I tried to gain as much work and volunteer experience as I could during my time in London. As well as furthering my studies to equip me to go back to the field and work in Asia. I had been in Asia for five years before I began my nursing course in Southampton and it was always my plan to return. I enjoyed my job at Barts very much but knew that I must pursue the path that I had begun years before.

So in 2007 I returned to the Thai Burmese border and worked in a local hospital with a nurse-led primary health care team. We provided clinics in antenatal care, TB and HIV follow up and an 'Under five' clinic giving vaccinations and checking growth charts etc. During this time, I organized plastic surgery missions for burns and cleft palates. This initiative started in 2009 and still continues without me.

At the same time, I worked part time in a children's home for 150 children. There I developed medical records, established a rolling vaccination programme, dealt with an outbreak of malaria, treated minor illness and injury and held our own monthly 'Under five' clinic for 40 children.

I also took care of children with chronic diseases and sought specialist consultation; three with Thalassemia, two with congenital heart defects who we sponsored for surgery, one baby with an Aids defining illness and a baby with HIV/TB who had defaulted on TB treatment.

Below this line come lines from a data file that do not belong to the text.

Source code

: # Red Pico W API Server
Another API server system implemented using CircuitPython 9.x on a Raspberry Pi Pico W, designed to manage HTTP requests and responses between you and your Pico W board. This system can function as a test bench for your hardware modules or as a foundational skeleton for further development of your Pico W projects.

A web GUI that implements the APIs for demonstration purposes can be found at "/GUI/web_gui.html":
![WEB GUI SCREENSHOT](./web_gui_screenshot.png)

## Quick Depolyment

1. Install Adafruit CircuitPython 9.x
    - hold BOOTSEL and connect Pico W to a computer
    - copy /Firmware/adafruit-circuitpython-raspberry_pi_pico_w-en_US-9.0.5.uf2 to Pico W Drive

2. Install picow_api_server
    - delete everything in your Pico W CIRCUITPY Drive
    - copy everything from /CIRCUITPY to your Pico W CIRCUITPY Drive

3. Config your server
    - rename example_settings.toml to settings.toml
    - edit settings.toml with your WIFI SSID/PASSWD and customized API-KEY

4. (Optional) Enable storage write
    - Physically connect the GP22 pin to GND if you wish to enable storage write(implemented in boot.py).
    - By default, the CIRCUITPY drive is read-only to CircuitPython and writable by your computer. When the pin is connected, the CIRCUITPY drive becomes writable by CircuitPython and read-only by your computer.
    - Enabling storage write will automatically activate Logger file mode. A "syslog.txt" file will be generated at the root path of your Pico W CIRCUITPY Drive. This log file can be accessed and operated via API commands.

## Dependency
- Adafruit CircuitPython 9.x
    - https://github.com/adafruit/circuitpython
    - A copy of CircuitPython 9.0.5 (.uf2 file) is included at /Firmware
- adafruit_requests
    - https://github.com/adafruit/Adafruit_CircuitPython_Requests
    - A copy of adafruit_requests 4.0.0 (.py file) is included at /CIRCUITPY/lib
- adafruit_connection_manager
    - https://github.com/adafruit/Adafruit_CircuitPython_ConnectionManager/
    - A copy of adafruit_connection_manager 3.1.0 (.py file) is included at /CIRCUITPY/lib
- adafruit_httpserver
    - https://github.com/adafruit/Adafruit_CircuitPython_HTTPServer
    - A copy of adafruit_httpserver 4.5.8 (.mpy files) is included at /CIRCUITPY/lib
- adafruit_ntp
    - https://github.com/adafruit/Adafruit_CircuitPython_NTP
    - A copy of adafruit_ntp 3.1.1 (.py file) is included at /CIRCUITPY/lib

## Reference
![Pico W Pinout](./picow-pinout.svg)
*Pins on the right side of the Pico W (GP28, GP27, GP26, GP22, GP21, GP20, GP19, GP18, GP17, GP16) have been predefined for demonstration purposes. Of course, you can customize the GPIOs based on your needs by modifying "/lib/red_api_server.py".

We provided outreach clinics to villages to provide simple medicine and support by way of rice and oil. We took a backpack of medicines for such trips and always met need.

From 2010-15 I moved to Cambodia to work for Angkor hospital and established the Satellite hospital in Sotnikum, a small town outside of Siem Reap. The Satellite is a unique partnership with the government district hospital and healthcare system. At the Satellite, I led a team of Khmer staff in a 20-bed pediatric hospital. The Khmer staff are now managing and leading it themselves.

In 2016, I began work with Save the Children in Lao People's Democratic Republic, Luang Prabang as part of the Save the Children Primary Health Care program. My role is Program Manager for the Maternal and Child Survival Program, a global USAID funded initiative across 25 countries. We focus on capacity building of midwives to provide quality care at the time of birth for mothers and newborns.

Looking back, the PG Diploma in Adult Nursing provided me not only with nursing skills and knowledge but also foundational skills as a health professional. These continue to be critical to my current work on a daily basis. For example, the importance of providing basic care not relying on equipment, understanding the patient journey, accountability as a nurse, scope of practice and ethics. The module on management and leadership, our last module, has helped me in the senior roles I have taken on in the last 7 years.

I am extremely grateful to have had these opportunities and appreciate the PG Diploma in nursing which provided me the foundation to establish my nursing career and to take it further. Since I graduated I have kept in contact with Health Sciences, and in the last few years have presented an annual talk to share some of my overseas work experiences. I value the continued relationship and connection with Health Sciences, staff and students.